INPUT FOR THIS TASK:
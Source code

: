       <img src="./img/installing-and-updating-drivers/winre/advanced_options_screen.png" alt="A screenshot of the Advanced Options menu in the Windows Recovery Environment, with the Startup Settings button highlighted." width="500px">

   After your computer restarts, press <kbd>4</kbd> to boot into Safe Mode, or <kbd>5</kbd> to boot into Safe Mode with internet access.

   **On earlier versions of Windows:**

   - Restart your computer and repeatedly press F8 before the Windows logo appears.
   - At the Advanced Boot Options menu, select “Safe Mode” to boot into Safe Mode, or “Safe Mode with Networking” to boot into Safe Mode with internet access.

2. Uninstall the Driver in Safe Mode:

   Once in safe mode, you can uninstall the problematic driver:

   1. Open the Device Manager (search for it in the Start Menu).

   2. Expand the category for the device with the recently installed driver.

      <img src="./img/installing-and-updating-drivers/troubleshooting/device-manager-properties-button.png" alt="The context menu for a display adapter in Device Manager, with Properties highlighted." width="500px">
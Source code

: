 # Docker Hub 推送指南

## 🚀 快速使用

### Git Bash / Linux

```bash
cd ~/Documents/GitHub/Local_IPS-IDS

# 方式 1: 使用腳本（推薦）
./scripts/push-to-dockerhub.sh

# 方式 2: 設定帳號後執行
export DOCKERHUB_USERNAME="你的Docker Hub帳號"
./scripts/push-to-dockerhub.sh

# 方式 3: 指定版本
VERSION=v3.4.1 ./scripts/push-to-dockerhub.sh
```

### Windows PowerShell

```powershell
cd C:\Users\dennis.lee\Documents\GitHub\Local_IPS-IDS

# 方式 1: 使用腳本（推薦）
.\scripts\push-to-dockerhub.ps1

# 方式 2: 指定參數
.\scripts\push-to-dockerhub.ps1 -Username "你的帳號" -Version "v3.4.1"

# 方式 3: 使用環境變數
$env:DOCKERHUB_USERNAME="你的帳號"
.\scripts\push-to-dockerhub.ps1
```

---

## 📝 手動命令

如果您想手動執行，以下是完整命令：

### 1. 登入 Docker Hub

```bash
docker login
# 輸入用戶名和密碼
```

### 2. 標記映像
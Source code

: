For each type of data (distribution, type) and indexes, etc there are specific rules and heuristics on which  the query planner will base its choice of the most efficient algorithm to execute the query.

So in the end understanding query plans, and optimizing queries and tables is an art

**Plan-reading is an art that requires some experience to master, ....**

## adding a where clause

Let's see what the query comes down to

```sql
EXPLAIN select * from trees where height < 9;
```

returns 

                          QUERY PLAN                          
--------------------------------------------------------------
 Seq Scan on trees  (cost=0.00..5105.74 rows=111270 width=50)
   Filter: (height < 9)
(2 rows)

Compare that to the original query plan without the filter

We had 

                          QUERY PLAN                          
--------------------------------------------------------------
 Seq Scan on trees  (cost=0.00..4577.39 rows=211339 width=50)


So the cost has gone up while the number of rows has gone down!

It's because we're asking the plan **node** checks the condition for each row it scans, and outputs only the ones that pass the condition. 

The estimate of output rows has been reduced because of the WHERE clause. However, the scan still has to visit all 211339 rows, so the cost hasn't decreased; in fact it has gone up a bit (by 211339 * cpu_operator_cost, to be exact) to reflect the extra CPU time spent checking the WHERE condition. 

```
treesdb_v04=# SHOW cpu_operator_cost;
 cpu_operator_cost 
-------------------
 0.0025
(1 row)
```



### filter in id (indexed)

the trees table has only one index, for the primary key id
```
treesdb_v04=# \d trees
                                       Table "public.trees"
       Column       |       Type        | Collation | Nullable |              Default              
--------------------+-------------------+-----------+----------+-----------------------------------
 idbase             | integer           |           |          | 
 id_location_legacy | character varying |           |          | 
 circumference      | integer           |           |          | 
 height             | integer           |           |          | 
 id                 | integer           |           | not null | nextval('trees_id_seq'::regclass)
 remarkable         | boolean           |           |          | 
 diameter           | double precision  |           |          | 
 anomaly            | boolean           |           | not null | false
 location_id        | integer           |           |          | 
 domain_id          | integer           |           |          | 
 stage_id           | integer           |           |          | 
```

EXERCISE PROMPT:
For this exercise, gather every line of the data that contains the word "boot".

ANSWER FOR THIS EXERCISE:
   After your computer restarts, press <kbd>4</kbd> to boot into Safe Mode, or <kbd>5</kbd> to boot into Safe Mode with internet access.
   - At the Advanced Boot Options menu, select “Safe Mode” to boot into Safe Mode, or “Safe Mode with Networking” to boot into Safe Mode with internet access.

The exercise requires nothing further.